# YOUR OBJECTIVE
A word-for-word transcription of the data below is required.
>>
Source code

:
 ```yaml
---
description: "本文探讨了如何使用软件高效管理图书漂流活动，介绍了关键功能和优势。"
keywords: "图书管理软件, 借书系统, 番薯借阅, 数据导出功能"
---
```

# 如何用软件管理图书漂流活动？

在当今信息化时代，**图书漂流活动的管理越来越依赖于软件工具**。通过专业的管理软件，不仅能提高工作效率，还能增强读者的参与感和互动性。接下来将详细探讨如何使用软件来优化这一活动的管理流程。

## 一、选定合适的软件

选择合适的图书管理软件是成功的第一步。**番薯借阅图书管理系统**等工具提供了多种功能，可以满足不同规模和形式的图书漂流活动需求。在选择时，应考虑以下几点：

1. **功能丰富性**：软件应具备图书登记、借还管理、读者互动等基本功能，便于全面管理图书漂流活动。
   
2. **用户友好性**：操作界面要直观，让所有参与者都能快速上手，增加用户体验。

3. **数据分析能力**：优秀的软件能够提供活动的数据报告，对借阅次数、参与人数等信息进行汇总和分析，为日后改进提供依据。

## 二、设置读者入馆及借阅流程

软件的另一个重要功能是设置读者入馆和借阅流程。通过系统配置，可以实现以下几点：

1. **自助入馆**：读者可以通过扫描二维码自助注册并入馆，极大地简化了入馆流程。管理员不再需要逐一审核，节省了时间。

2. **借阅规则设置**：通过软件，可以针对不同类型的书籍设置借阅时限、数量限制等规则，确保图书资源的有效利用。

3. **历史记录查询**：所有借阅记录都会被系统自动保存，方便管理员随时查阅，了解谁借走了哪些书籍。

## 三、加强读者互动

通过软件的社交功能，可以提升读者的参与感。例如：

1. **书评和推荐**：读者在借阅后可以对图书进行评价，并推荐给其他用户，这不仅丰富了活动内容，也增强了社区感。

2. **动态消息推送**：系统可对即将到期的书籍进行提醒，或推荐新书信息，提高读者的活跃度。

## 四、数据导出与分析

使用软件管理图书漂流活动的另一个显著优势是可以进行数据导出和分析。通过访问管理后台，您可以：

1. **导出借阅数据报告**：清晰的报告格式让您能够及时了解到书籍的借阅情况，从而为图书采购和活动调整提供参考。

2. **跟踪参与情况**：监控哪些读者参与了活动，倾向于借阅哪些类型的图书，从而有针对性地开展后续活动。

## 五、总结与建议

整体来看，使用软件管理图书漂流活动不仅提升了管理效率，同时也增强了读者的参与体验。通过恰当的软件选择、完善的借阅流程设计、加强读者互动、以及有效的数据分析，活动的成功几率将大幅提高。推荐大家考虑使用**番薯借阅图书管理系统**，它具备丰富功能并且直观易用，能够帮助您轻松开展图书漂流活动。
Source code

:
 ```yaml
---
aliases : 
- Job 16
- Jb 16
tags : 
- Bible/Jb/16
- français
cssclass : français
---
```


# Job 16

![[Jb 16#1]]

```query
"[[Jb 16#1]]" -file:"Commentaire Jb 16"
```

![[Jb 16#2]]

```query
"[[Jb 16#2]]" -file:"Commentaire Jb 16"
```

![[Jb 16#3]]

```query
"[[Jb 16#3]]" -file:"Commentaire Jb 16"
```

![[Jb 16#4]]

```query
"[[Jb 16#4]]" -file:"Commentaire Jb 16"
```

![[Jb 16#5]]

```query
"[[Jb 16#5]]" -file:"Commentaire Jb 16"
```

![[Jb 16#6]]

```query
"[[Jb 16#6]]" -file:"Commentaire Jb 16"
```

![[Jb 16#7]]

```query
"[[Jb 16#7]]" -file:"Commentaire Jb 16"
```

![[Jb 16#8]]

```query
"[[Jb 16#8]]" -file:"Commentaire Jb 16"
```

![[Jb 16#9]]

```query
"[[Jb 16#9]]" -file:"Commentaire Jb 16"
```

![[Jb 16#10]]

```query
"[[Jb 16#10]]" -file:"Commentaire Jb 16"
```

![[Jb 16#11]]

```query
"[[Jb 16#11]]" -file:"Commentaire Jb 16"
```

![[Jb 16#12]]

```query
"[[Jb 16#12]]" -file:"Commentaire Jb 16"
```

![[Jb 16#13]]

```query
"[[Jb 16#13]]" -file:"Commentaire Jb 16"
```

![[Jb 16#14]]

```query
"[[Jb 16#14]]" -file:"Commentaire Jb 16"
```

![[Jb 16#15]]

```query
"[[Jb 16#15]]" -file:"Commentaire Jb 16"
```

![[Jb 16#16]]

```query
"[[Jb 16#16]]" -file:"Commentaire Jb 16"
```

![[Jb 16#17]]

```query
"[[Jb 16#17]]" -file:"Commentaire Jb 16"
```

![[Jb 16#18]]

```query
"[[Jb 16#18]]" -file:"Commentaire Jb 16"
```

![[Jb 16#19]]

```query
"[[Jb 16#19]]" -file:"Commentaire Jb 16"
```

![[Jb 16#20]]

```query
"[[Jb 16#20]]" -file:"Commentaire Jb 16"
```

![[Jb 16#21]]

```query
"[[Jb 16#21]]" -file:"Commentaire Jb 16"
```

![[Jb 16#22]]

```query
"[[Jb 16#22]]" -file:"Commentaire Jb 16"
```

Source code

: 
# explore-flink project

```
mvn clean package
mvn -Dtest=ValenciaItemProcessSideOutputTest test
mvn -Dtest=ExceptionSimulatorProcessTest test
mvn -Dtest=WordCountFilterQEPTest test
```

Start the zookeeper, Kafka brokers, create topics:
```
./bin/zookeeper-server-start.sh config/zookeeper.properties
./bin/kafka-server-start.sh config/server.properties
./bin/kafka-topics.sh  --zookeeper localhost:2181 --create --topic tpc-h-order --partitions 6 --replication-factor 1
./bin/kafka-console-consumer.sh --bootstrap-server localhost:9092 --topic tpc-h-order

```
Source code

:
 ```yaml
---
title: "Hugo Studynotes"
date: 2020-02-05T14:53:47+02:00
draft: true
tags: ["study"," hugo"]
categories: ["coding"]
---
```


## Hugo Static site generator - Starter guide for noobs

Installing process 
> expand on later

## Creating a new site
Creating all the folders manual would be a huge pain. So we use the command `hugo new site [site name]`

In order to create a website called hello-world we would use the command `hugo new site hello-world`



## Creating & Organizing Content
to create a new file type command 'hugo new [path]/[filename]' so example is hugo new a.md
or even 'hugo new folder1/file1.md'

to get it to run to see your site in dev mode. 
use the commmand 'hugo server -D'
<<
# WRITTEN REPLY
Source code

:
 ```yaml
---
description: "本文探讨了如何使用软件高效管理图书漂流活动，介绍了关键功能和优势。"
keywords: "图书管理软件, 借书系统, 番薯借阅, 数据导出功能"
---
```

# 如何用软件管理图书漂流活动？

在当今信息化时代，**图书漂流活动的管理越来越依赖于软件工具**。通过专业的管理软件，不仅能提高工作效率，还能增强读者的参与感和互动性。接下来将详细探讨如何使用软件来优化这一活动的管理流程。

## 一、选定合适的软件

选择合适的图书管理软件是成功的第一步。**番薯借阅图书管理系统**等工具提供了多种功能，可以满足不同规模和形式的图书漂流活动需求。在选择时，应考虑以下几点：

1. **功能丰富性**：软件应具备图书登记、借还管理、读者互动等基本功能，便于全面管理图书漂流活动。
   
2. **用户友好性**：操作界面要直观，让所有参与者都能快速上手，增加用户体验。

3. **数据分析能力**：优秀的软件能够提供活动的数据报告，对借阅次数、参与人数等信息进行汇总和分析，为日后改进提供依据。

## 二、设置读者入馆及借阅流程

软件的另一个重要功能是设置读者入馆和借阅流程。通过系统配置，可以实现以下几点：

1. **自助入馆**：读者可以通过扫描二维码自助注册并入馆，极大地简化了入馆流程。管理员不再需要逐一审核，节省了时间。

2. **借阅规则设置**：通过软件，可以针对不同类型的书籍设置借阅时限、数量限制等规则，确保图书资源的有效利用。

3. **历史记录查询**：所有借阅记录都会被系统自动保存，方便管理员随时查阅，了解谁借走了哪些书籍。

## 三、加强读者互动

通过软件的社交功能，可以提升读者的参与感。例如：

1. **书评和推荐**：读者在借阅后可以对图书进行评价，并推荐给其他用户，这不仅丰富了活动内容，也增强了社区感。

2. **动态消息推送**：系统可对即将到期的书籍进行提醒，或推荐新书信息，提高读者的活跃度。

## 四、数据导出与分析

使用软件管理图书漂流活动的另一个显著优势是可以进行数据导出和分析。通过访问管理后台，您可以：

1. **导出借阅数据报告**：清晰的报告格式让您能够及时了解到书籍的借阅情况，从而为图书采购和活动调整提供参考。

2. **跟踪参与情况**：监控哪些读者参与了活动，倾向于借阅哪些类型的图书，从而有针对性地开展后续活动。

## 五、总结与建议

整体来看，使用软件管理图书漂流活动不仅提升了管理效率，同时也增强了读者的参与体验。通过恰当的软件选择、完善的借阅流程设计、加强读者互动、以及有效的数据分析，活动的成功几率将大幅提高。推荐大家考虑使用**番薯借阅图书管理系统**，它具备丰富功能并且直观易用，能够帮助您轻松开展图书漂流活动。
Source code

:
 ```yaml
---
aliases : 
- Job 16
- Jb 16
tags : 
- Bible/Jb/16
- français
cssclass : français
---
```


# Job 16

![[Jb 16#1]]

```query
"[[Jb 16#1]]" -file:"Commentaire Jb 16"
```

![[Jb 16#2]]

```query
"[[Jb 16#2]]" -file:"Commentaire Jb 16"
```

![[Jb 16#3]]

```query
"[[Jb 16#3]]" -file:"Commentaire Jb 16"
```

![[Jb 16#4]]

```query
"[[Jb 16#4]]" -file:"Commentaire Jb 16"
```

![[Jb 16#5]]

```query
"[[Jb 16#5]]" -file:"Commentaire Jb 16"
```

![[Jb 16#6]]

```query
"[[Jb 16#6]]" -file:"Commentaire Jb 16"
```

![[Jb 16#7]]

```query
"[[Jb 16#7]]" -file:"Commentaire Jb 16"
```

![[Jb 16#8]]

```query
"[[Jb 16#8]]" -file:"Commentaire Jb 16"
```

![[Jb 16#9]]

```query
"[[Jb 16#9]]" -file:"Commentaire Jb 16"
```

![[Jb 16#10]]

```query
"[[Jb 16#10]]" -file:"Commentaire Jb 16"
```

![[Jb 16#11]]

```query
"[[Jb 16#11]]" -file:"Commentaire Jb 16"
```

![[Jb 16#12]]

```query
"[[Jb 16#12]]" -file:"Commentaire Jb 16"
```

![[Jb 16#13]]

```query
"[[Jb 16#13]]" -file:"Commentaire Jb 16"
```

![[Jb 16#14]]

```query
"[[Jb 16#14]]" -file:"Commentaire Jb 16"
```

![[Jb 16#15]]

```query
"[[Jb 16#15]]" -file:"Commentaire Jb 16"
```

![[Jb 16#16]]

```query
"[[Jb 16#16]]" -file:"Commentaire Jb 16"
```

![[Jb 16#17]]

```query
"[[Jb 16#17]]" -file:"Commentaire Jb 16"
```

![[Jb 16#18]]

```query
"[[Jb 16#18]]" -file:"Commentaire Jb 16"
```

![[Jb 16#19]]

```query
"[[Jb 16#19]]" -file:"Commentaire Jb 16"
```

![[Jb 16#20]]

```query
"[[Jb 16#20]]" -file:"Commentaire Jb 16"
```

![[Jb 16#21]]

```query
"[[Jb 16#21]]" -file:"Commentaire Jb 16"
```

![[Jb 16#22]]

```query
"[[Jb 16#22]]" -file:"Commentaire Jb 16"
```

Source code

: 
# explore-flink project

```
mvn clean package
mvn -Dtest=ValenciaItemProcessSideOutputTest test
mvn -Dtest=ExceptionSimulatorProcessTest test
mvn -Dtest=WordCountFilterQEPTest test
```

Start the zookeeper, Kafka brokers, create topics:
```
./bin/zookeeper-server-start.sh config/zookeeper.properties
./bin/kafka-server-start.sh config/server.properties
./bin/kafka-topics.sh  --zookeeper localhost:2181 --create --topic tpc-h-order --partitions 6 --replication-factor 1
./bin/kafka-console-consumer.sh --bootstrap-server localhost:9092 --topic tpc-h-order

```
Source code

:
 ```yaml
---
title: "Hugo Studynotes"
date: 2020-02-05T14:53:47+02:00
draft: true
tags: ["study"," hugo"]
categories: ["coding"]
---
```


## Hugo Static site generator - Starter guide for noobs

Installing process 
> expand on later

## Creating a new site
Creating all the folders manual would be a huge pain. So we use the command `hugo new site [site name]`

In order to create a website called hello-world we would use the command `hugo new site hello-world`



## Creating & Organizing Content
to create a new file type command 'hugo new [path]/[filename]' so example is hugo new a.md
or even 'hugo new folder1/file1.md'

to get it to run to see your site in dev mode. 
use the commmand 'hugo server -D'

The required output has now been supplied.